Il courut jusqu’à l’écoutille qui conduisait l’équipe de savants qui l’avait appelé en urgence. Une distorsion sauvage, du même type que celle que lui avait montrée son père, était à l’œuvre en ce moment. Et elle frappait les artefacts en projetant leur empreinte mémorielle, comme une autre l’avait également fait quelques jours plus tôt. Sauf que la puissance de celle-ci était décuplée, et que les mirages, au lieu de n’apparaitre que dans un faible rayon autour des objets, rayonnaient dans tout le vaisseau.

La panique allait faire rage, puis elle ferait place aux questions, et le secret de toutes les recherches en cours risquait d’être éventé.

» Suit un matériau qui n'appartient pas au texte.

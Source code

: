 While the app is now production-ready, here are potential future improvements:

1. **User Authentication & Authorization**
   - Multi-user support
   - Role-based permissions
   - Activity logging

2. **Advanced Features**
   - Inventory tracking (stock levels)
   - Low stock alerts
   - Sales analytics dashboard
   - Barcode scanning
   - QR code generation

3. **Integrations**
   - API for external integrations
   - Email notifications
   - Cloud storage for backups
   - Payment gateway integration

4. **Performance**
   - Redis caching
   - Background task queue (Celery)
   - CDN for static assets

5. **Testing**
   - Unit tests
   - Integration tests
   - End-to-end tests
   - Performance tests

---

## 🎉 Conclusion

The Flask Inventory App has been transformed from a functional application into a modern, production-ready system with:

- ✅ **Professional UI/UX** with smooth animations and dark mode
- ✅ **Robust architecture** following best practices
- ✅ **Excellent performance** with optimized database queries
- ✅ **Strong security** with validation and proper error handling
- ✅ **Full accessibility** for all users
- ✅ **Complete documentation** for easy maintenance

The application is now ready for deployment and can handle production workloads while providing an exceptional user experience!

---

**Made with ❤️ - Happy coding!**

Aux portes du laboratoire, il se protégea de l’explosion simultanée de toutes les ampoules qui inondèrent le couloir de gerbes d’étincelles. Pourvu que les équipements essentiels à la transition tiennent le coup. Le garde apeuré le laissa passer, terrorisé par le passage d’une nouvelle vague de vaisseaux aux formes multiples, visiblement spécialisés dans des actions complémentaires, torpillage, déminage, génie spatial. Junta claqua la porte de colère, on avait bel et bien sous les yeux l’éventail complet des appareils composant une flotte de guerre. Ses pires craintes se révélaient exactes !

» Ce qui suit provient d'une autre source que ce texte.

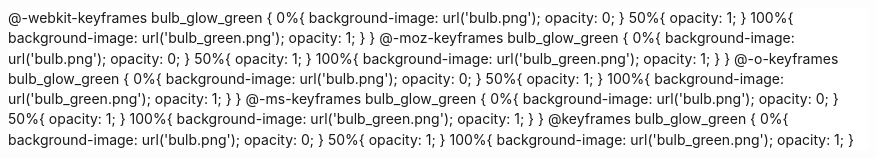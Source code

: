 @-webkit-keyframes bulb_glow_green {
	0%{
		background-image: url('bulb.png');
		opacity: 0;
	}
	50%{
		opacity: 1;
	}
	100%{
		background-image: url('bulb_green.png');
		opacity: 1;
	}
}
@-moz-keyframes bulb_glow_green {
	0%{
		background-image: url('bulb.png');
		opacity: 0;
	}
	50%{
		opacity: 1;
	}
	100%{
		background-image: url('bulb_green.png');
		opacity: 1;
	}
}
@-o-keyframes bulb_glow_green {
	0%{
		background-image: url('bulb.png');
		opacity: 0;
	}
	50%{
		opacity: 1;
	}
	100%{
		background-image: url('bulb_green.png');
		opacity: 1;
	}
}
@-ms-keyframes bulb_glow_green {
	0%{
		background-image: url('bulb.png');
		opacity: 0;
	}
	50%{
		opacity: 1;
	}
	100%{
		background-image: url('bulb_green.png');
		opacity: 1;
	}
}
@keyframes bulb_glow_green {
	0%{
		background-image: url('bulb.png');
		opacity: 0;
	}
	50%{
		opacity: 1;
	}
	100%{
		background-image: url('bulb_green.png');
		opacity: 1;
	}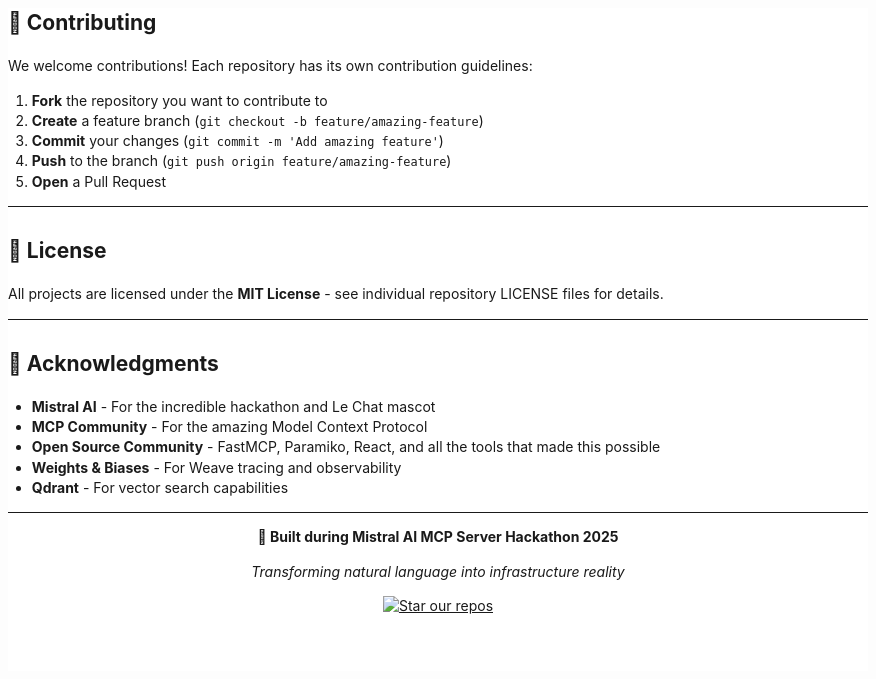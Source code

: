 
## 🤝 Contributing

We welcome contributions! Each repository has its own contribution guidelines:

1. **Fork** the repository you want to contribute to
2. **Create** a feature branch (`git checkout -b feature/amazing-feature`)
3. **Commit** your changes (`git commit -m 'Add amazing feature'`)
4. **Push** to the branch (`git push origin feature/amazing-feature`)
5. **Open** a Pull Request

---

## 📜 License

All projects are licensed under the **MIT License** - see individual repository LICENSE files for details.

---

## 🙏 Acknowledgments

- **Mistral AI** - For the incredible hackathon and Le Chat mascot
- **MCP Community** - For the amazing Model Context Protocol
- **Open Source Community** - FastMCP, Paramiko, React, and all the tools that made this possible
- **Weights & Biases** - For Weave tracing and observability
- **Qdrant** - For vector search capabilities

---

<div align="center" style="padding: 0; margin: 0;">
  
  **🚀 Built during Mistral AI MCP Server Hackathon 2025**
  
  _Transforming natural language into infrastructure reality_
  
  [![Star our repos](https://img.shields.io/badge/⭐-Star%20our%20repos-FFD800?style=for-the-badge)](https://github.com/Mistral-MCP-Hackathon-2025)
  
  <br><br>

Devant lui, les équipes de Schwarzkof couraient dans tous les sens. Le savant restait collé à la vitre séparant la salle d’étude de celle contenant les deux artéfacts.

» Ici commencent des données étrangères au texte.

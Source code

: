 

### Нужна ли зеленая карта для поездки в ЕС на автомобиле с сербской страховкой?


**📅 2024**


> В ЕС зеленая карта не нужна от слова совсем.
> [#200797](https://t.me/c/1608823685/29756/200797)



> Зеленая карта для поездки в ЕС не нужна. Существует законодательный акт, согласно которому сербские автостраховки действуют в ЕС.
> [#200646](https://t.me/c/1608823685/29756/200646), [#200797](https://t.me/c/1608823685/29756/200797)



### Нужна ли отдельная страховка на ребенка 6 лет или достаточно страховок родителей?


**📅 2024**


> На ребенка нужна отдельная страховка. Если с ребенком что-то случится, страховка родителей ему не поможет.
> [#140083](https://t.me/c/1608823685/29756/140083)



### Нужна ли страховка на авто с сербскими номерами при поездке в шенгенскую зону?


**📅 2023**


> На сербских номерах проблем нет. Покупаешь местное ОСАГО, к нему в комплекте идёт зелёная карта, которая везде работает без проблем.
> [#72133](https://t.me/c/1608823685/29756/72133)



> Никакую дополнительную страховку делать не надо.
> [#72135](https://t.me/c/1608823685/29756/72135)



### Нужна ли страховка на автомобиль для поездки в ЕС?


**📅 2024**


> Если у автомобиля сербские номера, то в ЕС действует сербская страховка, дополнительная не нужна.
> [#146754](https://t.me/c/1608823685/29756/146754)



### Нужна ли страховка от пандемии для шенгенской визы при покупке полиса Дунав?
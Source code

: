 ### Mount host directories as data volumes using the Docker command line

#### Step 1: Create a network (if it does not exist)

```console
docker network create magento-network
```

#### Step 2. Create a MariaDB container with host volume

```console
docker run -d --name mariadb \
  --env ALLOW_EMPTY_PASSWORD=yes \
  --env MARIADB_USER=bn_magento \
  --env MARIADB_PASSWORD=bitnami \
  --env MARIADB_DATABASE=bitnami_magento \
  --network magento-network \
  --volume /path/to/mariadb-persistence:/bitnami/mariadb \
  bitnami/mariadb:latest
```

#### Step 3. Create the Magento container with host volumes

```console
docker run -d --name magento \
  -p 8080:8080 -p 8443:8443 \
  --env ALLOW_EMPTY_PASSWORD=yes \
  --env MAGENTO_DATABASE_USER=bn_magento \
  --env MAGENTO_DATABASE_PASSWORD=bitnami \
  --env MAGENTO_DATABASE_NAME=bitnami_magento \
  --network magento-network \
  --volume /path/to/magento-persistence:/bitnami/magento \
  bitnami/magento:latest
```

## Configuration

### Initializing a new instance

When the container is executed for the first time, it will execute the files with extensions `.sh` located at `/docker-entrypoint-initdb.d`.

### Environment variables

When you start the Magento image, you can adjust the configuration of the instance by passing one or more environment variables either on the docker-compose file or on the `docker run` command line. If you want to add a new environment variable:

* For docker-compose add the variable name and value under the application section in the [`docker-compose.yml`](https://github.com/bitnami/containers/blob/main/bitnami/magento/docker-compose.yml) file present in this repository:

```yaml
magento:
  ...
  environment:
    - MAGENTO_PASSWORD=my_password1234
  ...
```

« Je croyais vous avoir demandé d’éloigner vos collaborateurs en cas de nouvelles apparitions ?


  • Oui Monsieur, mais je pense qu’il n’existe plus beaucoup d’endroit sur le vaisseau que ces mirages ne traversent pas.

  • Et…. c’est le passé ou le futur ? »

Un rack entier de plusieurs consoles cracha des étincelles avant de s’éteindre. Junta nota que c’était Quentin qui tournait dans le laboratoire avec un extincteur et Schwarzkof qui le dirigeait de loin.

« Le terminal huit est hors service ! Toi là-bas, regarde derrière ce qu’on peut retrancher comme câbles, n’hésite pas à contourner le système central si besoin ! Quentin ! Mettez-y plus de nerf que diable, couvrez-moi tout çà de poudre ! »

Schwarzkof retourna à son pupitre, laissant son assistant régler les problèmes immédiats. Il tentait de s’imprégner de la scène, d’enregistrer chaque image, d’analyser chaque résultat affiché, on sentait que l’homme pourrait donner toute sa vie pour vivre et revivre cet instant en boucle. Il se savait devant le moment culminant de son existence. Junta sourit, au moins tout serait fait pour résoudre les mystères liés à ces appareils.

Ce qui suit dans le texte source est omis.